STUDY MATERIAL »
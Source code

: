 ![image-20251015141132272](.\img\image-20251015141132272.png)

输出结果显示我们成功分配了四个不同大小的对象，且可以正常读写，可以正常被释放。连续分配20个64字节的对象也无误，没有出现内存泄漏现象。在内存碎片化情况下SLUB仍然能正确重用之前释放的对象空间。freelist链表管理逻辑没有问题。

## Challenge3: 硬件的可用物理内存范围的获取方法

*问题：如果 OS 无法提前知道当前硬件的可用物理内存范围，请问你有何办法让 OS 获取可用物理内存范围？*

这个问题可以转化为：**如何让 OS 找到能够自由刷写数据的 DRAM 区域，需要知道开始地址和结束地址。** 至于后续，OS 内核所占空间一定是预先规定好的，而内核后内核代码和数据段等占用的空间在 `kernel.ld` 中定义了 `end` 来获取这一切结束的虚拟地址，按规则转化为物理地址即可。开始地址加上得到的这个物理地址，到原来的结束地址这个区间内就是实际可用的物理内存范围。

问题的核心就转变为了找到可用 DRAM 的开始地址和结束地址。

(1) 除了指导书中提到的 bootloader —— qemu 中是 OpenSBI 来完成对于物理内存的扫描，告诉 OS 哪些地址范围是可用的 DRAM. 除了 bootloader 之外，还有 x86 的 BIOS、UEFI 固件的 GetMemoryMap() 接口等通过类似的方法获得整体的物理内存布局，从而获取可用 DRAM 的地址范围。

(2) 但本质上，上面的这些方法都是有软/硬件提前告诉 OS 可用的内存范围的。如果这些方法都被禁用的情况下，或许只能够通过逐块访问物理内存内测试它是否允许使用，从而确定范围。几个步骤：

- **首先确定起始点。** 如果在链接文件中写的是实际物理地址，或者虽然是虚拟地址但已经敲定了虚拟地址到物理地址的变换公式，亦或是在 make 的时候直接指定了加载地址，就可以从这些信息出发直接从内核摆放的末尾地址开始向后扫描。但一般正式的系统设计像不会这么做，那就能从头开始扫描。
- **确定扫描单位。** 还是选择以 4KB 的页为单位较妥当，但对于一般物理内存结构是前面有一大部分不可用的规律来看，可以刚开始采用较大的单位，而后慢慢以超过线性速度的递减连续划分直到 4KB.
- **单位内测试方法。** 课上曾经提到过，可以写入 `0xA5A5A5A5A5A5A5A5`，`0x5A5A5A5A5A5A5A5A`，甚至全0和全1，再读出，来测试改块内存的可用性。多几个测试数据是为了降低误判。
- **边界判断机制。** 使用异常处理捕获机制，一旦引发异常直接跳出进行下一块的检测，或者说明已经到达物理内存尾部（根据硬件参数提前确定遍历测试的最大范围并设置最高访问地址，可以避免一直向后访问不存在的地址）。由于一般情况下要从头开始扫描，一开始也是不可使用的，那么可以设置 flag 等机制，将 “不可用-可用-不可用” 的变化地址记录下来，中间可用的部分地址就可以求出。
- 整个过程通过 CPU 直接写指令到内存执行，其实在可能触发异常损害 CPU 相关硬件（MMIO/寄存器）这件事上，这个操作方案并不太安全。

WHAT YOU HAVE TO DO » Retype all of the material. Each line must match exactly.

SOLUTION TO THE EXERCISE »
Source code

: ![image-20251015141132272](.\img\image-20251015141132272.png)

输出结果显示我们成功分配了四个不同大小的对象，且可以正常读写，可以正常被释放。连续分配20个64字节的对象也无误，没有出现内存泄漏现象。在内存碎片化情况下SLUB仍然能正确重用之前释放的对象空间。freelist链表管理逻辑没有问题。

## Challenge3: 硬件的可用物理内存范围的获取方法

*问题：如果 OS 无法提前知道当前硬件的可用物理内存范围，请问你有何办法让 OS 获取可用物理内存范围？*

这个问题可以转化为：**如何让 OS 找到能够自由刷写数据的 DRAM 区域，需要知道开始地址和结束地址。** 至于后续，OS 内核所占空间一定是预先规定好的，而内核后内核代码和数据段等占用的空间在 `kernel.ld` 中定义了 `end` 来获取这一切结束的虚拟地址，按规则转化为物理地址即可。开始地址加上得到的这个物理地址，到原来的结束地址这个区间内就是实际可用的物理内存范围。

问题的核心就转变为了找到可用 DRAM 的开始地址和结束地址。

(1) 除了指导书中提到的 bootloader —— qemu 中是 OpenSBI 来完成对于物理内存的扫描，告诉 OS 哪些地址范围是可用的 DRAM. 除了 bootloader 之外，还有 x86 的 BIOS、UEFI 固件的 GetMemoryMap() 接口等通过类似的方法获得整体的物理内存布局，从而获取可用 DRAM 的地址范围。

(2) 但本质上，上面的这些方法都是有软/硬件提前告诉 OS 可用的内存范围的。如果这些方法都被禁用的情况下，或许只能够通过逐块访问物理内存内测试它是否允许使用，从而确定范围。几个步骤：

- **首先确定起始点。** 如果在链接文件中写的是实际物理地址，或者虽然是虚拟地址但已经敲定了虚拟地址到物理地址的变换公式，亦或是在 make 的时候直接指定了加载地址，就可以从这些信息出发直接从内核摆放的末尾地址开始向后扫描。但一般正式的系统设计像不会这么做，那就能从头开始扫描。
- **确定扫描单位。** 还是选择以 4KB 的页为单位较妥当，但对于一般物理内存结构是前面有一大部分不可用的规律来看，可以刚开始采用较大的单位，而后慢慢以超过线性速度的递减连续划分直到 4KB.
- **单位内测试方法。** 课上曾经提到过，可以写入 `0xA5A5A5A5A5A5A5A5`，`0x5A5A5A5A5A5A5A5A`，甚至全0和全1，再读出，来测试改块内存的可用性。多几个测试数据是为了降低误判。
- **边界判断机制。** 使用异常处理捕获机制，一旦引发异常直接跳出进行下一块的检测，或者说明已经到达物理内存尾部（根据硬件参数提前确定遍历测试的最大范围并设置最高访问地址，可以避免一直向后访问不存在的地址）。由于一般情况下要从头开始扫描，一开始也是不可使用的，那么可以设置 flag 等机制，将 “不可用-可用-不可用” 的变化地址记录下来，中间可用的部分地址就可以求出。
- 整个过程通过 CPU 直接写指令到内存执行，其实在可能触发异常损害 CPU 相关硬件（MMIO/寄存器）这件事上，这个操作方案并不太安全。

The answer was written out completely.